[Collected data]
◆ ◆ ◆ ◆ ◆
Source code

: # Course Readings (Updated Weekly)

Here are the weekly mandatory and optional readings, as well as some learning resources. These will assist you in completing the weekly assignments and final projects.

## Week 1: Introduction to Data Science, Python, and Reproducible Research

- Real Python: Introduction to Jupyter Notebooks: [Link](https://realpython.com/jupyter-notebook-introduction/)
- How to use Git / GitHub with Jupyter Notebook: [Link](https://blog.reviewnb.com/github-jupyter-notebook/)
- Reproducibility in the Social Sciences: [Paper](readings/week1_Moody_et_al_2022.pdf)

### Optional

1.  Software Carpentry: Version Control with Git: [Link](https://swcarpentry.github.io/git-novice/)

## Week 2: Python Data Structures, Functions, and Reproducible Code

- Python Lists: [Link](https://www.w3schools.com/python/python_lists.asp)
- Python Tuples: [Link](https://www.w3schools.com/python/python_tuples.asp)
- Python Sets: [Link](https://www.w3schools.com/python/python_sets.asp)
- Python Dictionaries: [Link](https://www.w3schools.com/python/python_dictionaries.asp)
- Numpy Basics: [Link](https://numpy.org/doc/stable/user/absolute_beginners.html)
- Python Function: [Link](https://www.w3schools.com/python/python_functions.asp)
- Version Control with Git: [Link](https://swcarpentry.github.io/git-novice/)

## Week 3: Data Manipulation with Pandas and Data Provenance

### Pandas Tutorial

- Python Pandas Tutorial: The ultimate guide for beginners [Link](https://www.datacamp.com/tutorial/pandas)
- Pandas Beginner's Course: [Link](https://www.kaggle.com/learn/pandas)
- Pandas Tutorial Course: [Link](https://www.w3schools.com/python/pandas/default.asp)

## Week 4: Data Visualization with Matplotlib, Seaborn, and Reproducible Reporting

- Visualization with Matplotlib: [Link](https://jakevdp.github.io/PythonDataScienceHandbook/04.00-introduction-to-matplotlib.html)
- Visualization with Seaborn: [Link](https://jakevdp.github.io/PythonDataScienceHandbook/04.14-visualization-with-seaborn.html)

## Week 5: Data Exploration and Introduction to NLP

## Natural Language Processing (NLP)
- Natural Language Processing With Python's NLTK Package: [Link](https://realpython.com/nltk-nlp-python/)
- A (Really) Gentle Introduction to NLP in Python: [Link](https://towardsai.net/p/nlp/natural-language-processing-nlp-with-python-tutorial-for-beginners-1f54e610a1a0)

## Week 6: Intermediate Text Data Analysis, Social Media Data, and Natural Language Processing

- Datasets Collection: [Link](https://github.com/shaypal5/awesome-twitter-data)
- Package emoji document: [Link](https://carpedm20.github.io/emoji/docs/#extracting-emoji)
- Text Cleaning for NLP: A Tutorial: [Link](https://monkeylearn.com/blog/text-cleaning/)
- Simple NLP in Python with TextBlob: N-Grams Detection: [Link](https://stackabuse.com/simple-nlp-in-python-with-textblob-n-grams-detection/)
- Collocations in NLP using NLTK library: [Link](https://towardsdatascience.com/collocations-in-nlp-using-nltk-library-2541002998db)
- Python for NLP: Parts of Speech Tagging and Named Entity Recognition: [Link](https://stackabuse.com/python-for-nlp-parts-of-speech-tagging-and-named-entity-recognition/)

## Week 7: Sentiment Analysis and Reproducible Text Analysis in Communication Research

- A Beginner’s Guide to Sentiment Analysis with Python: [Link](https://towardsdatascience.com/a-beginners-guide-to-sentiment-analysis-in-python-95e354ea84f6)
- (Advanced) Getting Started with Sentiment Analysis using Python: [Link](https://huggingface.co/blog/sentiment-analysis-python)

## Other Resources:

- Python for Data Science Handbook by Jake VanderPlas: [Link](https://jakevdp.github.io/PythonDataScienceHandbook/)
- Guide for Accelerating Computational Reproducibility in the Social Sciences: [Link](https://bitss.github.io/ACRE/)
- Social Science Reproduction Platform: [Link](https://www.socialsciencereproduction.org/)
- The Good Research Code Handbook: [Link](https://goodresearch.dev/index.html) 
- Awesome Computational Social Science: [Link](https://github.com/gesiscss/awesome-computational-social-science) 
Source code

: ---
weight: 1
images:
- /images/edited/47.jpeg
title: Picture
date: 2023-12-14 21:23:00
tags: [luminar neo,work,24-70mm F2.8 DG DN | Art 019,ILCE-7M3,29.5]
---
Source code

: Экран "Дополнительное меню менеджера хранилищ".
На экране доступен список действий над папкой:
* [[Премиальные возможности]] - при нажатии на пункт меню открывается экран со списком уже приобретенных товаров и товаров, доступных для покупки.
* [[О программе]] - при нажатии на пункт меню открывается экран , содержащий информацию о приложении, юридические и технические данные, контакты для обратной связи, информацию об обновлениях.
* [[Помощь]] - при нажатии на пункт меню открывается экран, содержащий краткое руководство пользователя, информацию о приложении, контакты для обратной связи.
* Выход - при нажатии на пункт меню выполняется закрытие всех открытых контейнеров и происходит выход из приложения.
◆ ◆ ◆ ◆ ◆
YOUR GOAL
Lines that hold "realpython" are the ones to copy, so pick each out from the data.

TASK SOLUTION
- Real Python: Introduction to Jupyter Notebooks: [Link](https://realpython.com/jupyter-notebook-introduction/)
- Natural Language Processing With Python's NLTK Package: [Link](https://realpython.com/nltk-nlp-python/)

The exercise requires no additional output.